The success of the National POLST Paradigm requires all state programs share the same vision and adoption and implementation of consistent messages, processes, and forms to support seriously ill or frail individuals wanting to participate in the POLST Paradigm. Our vision is the “adoption of the POLST Paradigm by all states, resulting in consistency of process, improved patient care and greater patient control and direction over medical treatments they receive.” Success means a seriously ill or frail person with a POLST form can travel anywhere in the United States and, if they have a medical emergency, have that POLST form found and honored.
In 2004, the National POLST Paradigm Task Force formed, in part, to develop that consistency by establishing program and form standards (now our endorsement requirements), giving states interested in implementing their own POLST Paradigm program a structured approach to follow. Almost all state POLST programs have chosen to participate in the national movement and follow these standards.
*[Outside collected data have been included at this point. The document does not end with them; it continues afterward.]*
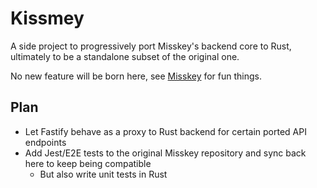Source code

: # Kissmey

A side project to progressively port Misskey's backend core to Rust, ultimately to be a standalone subset of the original one.

No new feature will be born here, see [Misskey](https://github.com/misskey-dev/misskey) for fun things.

## Plan

* Let Fastify behave as a proxy to Rust backend for certain ported API endpoints
* Add Jest/E2E tests to the original Misskey repository and sync back here to keep being compatible
	* But also write unit tests in Rust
Susan Hickman and Rebecca Crister’s article emphasizes the need for consistency and gives a gauge about our success to date. There are several things to note:
- This article represents a single moment. Since their review of POLST forms for this article was completed, several states have updated their forms, making them more consistent with national standards.
- This article provides examples of when endorsement requirements are unclear and emphasizes the need for clarity specifically regarding POLST form standards (requirements and suggestions). The National POLST Paradigm agrees and started the process of reviewing and updating the mature and endorsed applications in August 2017 (expected completion of mature standards is in 2018, endorsement standards in 2019).
The National POLST Paradigm recognized there is a need to develop and encourage all states to use a single national form. We are grateful the Gordon & Betty Moore Foundation provided a grant to create a single national POLST form that states can choose to use going forward (expected April 2019). A second deliverable for this grant is guidance that will provide objective rationale for required, recommended, and not recommended form elements that states whose laws or regulations do not support the national form can use to update their forms to be as similar as possible to the national form.
The process for developing the form and guidance includes all state programs in the review process, multiple times. There is a coalition or task force in all 50 states and Washington DC; leaders from each of these programs:
- have been invited to participate in a 1:1 interview about their form (and, if applicable, its iterations);
- will be able to provide additional feedback on form issues during a survey expected this fall; and
- will be able to provide comment on the proposed form and accompanying guidance late 2018/early 2019.
The final form and guidance will be approved by the Plenary Assembly in 2019.